The goal of the early Deepstar group was to develop flow assurance solutions that would provide the ability to tie back deepwater (10,000 ft) subsea fields over significantly long distances (60 miles). The Deepstar committee has to date spent millions of dollars investigating flow assurance issues and it is clear that this goal is getting closer and closer.
What is this mysterious issue we know as flow assurance? An analyst once tried to provide a definition, and the answer covered move than three pages. Today, we have a common understanding that flow assurance covers the following topics in multiphase hydrocarbon production systems:
- Hydrates: the formation of ice particles in low temperature, high pressure flowlines
- Wax/asphaltenes: the deposition of solids onto the flowline, reducing the flow capacity through the line
- Slugging: the phenomena caused by instabilities of the gas and liquid interface and liquid sweep-out by gas inertial effects
- Erosion: wearing of the pipework and flowline wall due to solid particles such as sand or liquid impingement
- Corrosion: wearing of flowline wall thickness due to the chemistry of the produced fluids
- Emulsion: oil and water mixture at approximately 40-60% water cut that causes excessive pressure losses
- Scaling: solid buildup, especially onto the wellbore tubing, due to the chemistry of produced water.

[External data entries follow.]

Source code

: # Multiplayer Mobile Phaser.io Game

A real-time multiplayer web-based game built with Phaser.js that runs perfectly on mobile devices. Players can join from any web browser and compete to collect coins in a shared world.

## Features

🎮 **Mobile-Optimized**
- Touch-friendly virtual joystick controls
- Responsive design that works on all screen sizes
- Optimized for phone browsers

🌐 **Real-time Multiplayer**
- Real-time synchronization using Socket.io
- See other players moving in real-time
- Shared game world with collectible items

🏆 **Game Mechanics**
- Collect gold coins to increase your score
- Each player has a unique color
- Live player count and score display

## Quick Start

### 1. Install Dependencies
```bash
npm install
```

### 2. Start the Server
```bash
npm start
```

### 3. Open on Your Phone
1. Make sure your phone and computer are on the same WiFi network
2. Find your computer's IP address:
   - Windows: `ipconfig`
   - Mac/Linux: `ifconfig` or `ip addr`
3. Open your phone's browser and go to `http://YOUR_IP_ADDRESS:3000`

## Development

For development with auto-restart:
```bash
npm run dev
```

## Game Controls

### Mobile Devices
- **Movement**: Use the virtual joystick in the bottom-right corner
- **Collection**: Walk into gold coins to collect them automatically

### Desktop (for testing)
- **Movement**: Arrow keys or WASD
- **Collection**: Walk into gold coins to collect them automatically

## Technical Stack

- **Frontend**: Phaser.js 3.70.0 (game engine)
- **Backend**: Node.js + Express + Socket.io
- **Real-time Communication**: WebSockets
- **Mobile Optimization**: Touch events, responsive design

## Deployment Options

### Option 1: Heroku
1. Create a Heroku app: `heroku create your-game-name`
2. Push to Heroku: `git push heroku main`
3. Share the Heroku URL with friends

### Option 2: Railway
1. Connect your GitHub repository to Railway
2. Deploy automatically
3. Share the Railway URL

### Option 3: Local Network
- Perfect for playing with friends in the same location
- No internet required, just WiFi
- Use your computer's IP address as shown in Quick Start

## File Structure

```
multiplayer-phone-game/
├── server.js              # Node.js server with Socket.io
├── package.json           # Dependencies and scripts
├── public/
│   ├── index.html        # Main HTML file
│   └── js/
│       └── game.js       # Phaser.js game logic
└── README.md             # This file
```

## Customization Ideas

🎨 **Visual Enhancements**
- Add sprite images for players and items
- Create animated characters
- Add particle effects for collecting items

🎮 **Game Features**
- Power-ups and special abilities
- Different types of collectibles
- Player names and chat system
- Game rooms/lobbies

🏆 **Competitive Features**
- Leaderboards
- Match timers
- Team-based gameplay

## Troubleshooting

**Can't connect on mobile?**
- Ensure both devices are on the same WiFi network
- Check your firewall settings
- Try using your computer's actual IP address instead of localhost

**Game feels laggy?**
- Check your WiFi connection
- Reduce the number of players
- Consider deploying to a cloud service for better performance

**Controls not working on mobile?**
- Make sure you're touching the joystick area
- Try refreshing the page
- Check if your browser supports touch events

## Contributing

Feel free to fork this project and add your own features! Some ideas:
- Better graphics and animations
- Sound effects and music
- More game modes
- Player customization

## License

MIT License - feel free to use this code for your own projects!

These issues will determine the field layout of subsea developments, including the need for round trip pigging, riser configurations, gas lifting in the wellbore or at the riser base, and subsea chemical distribution. Flow assurance issues are exacerbated in deepwater because of high hydrostatic pressures and colder temperatures.
Slug acceleration and expansion is becoming an increasing problem as water depths grow. So how do we overcome flow assurance issues and provide the Deepstar ideal cost through effective ultra-long-distance tiebacks?
The first solution is to use chemicals: meth-anol or glycol to prevent hydrate formation, kinetic threshold inhibitors to delay the onset of hydrate formation and pour point depressants to prevent the formation of wax, corrosion and scale. The problem with chemicals is that they are expensive and they do not always completely solve the problem.
Many flow assurance solutions focus on pipeline insulation techniques. This involves keeping the produced fluid above the wax appearance temperature and/or the hydrate formation temperature. Special coating systems have been used for many years in the North Sea to keep flowlines warm.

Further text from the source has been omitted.